Work to complete >>
Nothing belongs in the answer except the lines of the material that include "population".
***
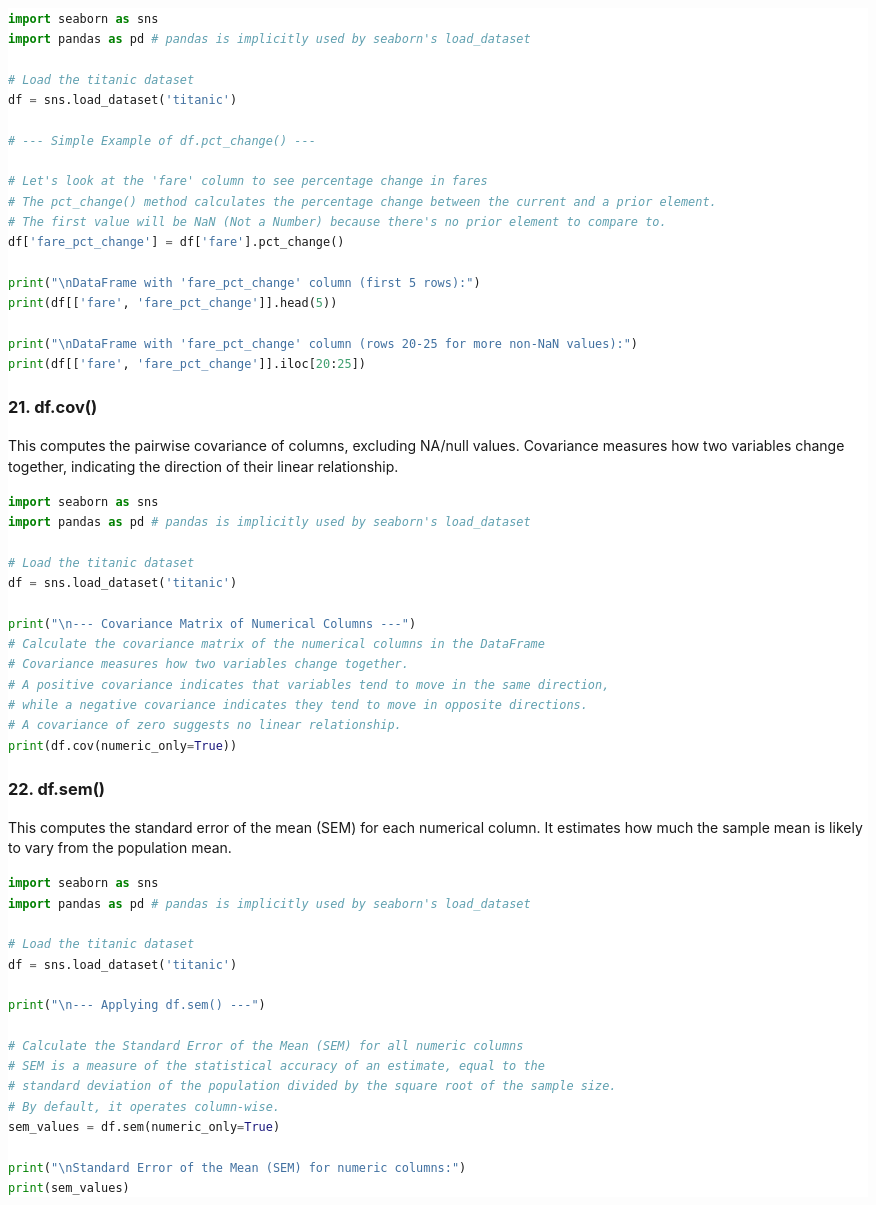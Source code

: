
 ```py
import seaborn as sns
import pandas as pd # pandas is implicitly used by seaborn's load_dataset

# Load the titanic dataset
df = sns.load_dataset('titanic')

# --- Simple Example of df.pct_change() ---

# Let's look at the 'fare' column to see percentage change in fares
# The pct_change() method calculates the percentage change between the current and a prior element.
# The first value will be NaN (Not a Number) because there's no prior element to compare to.
df['fare_pct_change'] = df['fare'].pct_change()

print("\nDataFrame with 'fare_pct_change' column (first 5 rows):")
print(df[['fare', 'fare_pct_change']].head(5))

print("\nDataFrame with 'fare_pct_change' column (rows 20-25 for more non-NaN values):")
print(df[['fare', 'fare_pct_change']].iloc[20:25])

```

### 21. df.cov()
This computes the pairwise covariance of columns, excluding NA/null values. Covariance measures how two variables change together, indicating the direction of their linear relationship.

```py
import seaborn as sns
import pandas as pd # pandas is implicitly used by seaborn's load_dataset

# Load the titanic dataset
df = sns.load_dataset('titanic')

print("\n--- Covariance Matrix of Numerical Columns ---")
# Calculate the covariance matrix of the numerical columns in the DataFrame
# Covariance measures how two variables change together.
# A positive covariance indicates that variables tend to move in the same direction,
# while a negative covariance indicates they tend to move in opposite directions.
# A covariance of zero suggests no linear relationship.
print(df.cov(numeric_only=True))

```

### 22. df.sem()
This computes the standard error of the mean (SEM) for each numerical column. It estimates how much the sample mean is likely to vary from the population mean.

```py
import seaborn as sns
import pandas as pd # pandas is implicitly used by seaborn's load_dataset

# Load the titanic dataset
df = sns.load_dataset('titanic')

print("\n--- Applying df.sem() ---")

# Calculate the Standard Error of the Mean (SEM) for all numeric columns
# SEM is a measure of the statistical accuracy of an estimate, equal to the
# standard deviation of the population divided by the square root of the sample size.
# By default, it operates column-wise.
sem_values = df.sem(numeric_only=True)

print("\nStandard Error of the Mean (SEM) for numeric columns:")
print(sem_values)

```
***
Answer to the exercise >>
This computes the standard error of the mean (SEM) for each numerical column. It estimates how much the sample mean is likely to vary from the population mean.
# standard deviation of the population divided by the square root of the sample size.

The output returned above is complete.